Donc il y avait au sein du Parlement des outils créés et des alternatives, des biais à suivre qui auraient pu être des arguments très forts dans les négociations ! Le 25 février, lors d’une réunion de notre groupe parlementaire pour discuter de l’accord du 20 février (présenté par le Premier ministre et son cabinet comme une victoire), je faisais partie de ceux qui disaient que c’était un désastre. Qu’il fallait sortir de ce renouvellement des mémoranda qui nous plaçait dans le même cadre que celui des précédents gouvernements. Qu’il fallait surtout éviter d’accepter toute formulation disant que la Grèce allait payer le remboursement total de la dette, sans aucune restructuration. Qu’il fallait se créer des outils et des procédures pour sortir de cette logique. Et c’est ce que j’ai fait depuis ma position de présidente du Parlement. Non seulement le gouvernement n’a pas fait la même chose, mais en plus il n’a pas utilisé ce qui lui a été préparé et servi. (...)

En tant que présidente du Parlement, j’avais accès à des informations seulement lorsque je discutais avec le Premier ministre — et à des intervalles éloignés. Les membres du groupe parlementaire s’informaient via les médias. Il était impossible de discerner ce qui était de l’ordre de l’information ou de la propagande, quelqu’en soit la provenance ; ce qui fait que les parlementaires ne savaient pas répondre à leurs concitoyens. (...)

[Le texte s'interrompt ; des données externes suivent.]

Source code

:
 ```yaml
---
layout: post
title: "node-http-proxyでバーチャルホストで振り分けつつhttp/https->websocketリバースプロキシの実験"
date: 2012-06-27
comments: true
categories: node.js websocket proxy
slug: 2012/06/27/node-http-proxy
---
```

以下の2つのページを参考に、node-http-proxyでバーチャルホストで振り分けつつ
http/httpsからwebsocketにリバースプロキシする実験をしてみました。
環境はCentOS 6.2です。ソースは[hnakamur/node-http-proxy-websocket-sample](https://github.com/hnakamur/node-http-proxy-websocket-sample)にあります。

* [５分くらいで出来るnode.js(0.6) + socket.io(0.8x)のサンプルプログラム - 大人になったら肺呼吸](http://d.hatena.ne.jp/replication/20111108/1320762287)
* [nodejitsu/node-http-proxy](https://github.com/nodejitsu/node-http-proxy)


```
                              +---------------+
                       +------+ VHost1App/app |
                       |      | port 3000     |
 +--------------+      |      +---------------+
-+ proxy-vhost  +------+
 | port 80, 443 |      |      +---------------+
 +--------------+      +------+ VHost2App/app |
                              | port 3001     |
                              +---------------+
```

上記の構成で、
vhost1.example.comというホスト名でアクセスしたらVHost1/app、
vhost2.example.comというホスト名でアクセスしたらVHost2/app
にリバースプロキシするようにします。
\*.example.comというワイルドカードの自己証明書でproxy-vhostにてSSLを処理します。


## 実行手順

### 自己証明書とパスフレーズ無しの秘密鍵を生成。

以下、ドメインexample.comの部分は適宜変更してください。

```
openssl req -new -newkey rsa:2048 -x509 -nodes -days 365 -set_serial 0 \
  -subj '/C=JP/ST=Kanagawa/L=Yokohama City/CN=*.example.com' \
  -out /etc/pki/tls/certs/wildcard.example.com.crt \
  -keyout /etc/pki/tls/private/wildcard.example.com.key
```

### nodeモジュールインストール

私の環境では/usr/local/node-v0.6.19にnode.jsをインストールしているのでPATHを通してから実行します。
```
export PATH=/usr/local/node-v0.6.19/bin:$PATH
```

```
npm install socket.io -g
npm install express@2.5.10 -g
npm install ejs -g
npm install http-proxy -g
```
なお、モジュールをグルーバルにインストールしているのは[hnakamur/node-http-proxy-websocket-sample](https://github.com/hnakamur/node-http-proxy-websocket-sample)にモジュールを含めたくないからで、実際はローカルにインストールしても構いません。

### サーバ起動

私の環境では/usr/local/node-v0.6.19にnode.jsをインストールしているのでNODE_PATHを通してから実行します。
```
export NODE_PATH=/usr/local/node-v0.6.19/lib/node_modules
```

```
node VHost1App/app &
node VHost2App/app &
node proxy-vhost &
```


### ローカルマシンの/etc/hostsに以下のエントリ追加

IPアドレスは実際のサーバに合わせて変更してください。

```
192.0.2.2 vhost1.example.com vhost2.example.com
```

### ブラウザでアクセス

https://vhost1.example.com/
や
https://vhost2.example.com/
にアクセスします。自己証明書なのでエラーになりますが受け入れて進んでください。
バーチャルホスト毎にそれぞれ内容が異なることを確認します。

À propos du fait que le gouvernement n’a pas touché aux banques — ce qui est un résultat déplorable —, je dirais qu’il faut demander des réponses à Monsieur Dragasákis. Il était chargé de cet aspect. En ce qui me concerne, j’ai à plusieurs reprises cherché des réponses auprès de lui, non seulement sur la question des banques mais aussi à propos de tous les aspects du programme de Syriza qui n’ont pas été réalisés. C’était lui le responsable pour l’application du programme. Le fait qu’il y ait eu un échec total, ou une absence d’actions dans les domaines dont il est responsable, devrait mener à des conséquences. Pourtant, il a été reconduit au poste de vice-président du gouvernement. Cela pose la question très sensible de savoir quels étaient les accords internes entre Messieurs Dragasákis et Tsípras. Je répète qu’aucun des engagements de Syriza dans les domaines dont il est responsable n’a été honoré. Et, normalement, quand il y a un échec, il doit y avoir une conséquence… (...)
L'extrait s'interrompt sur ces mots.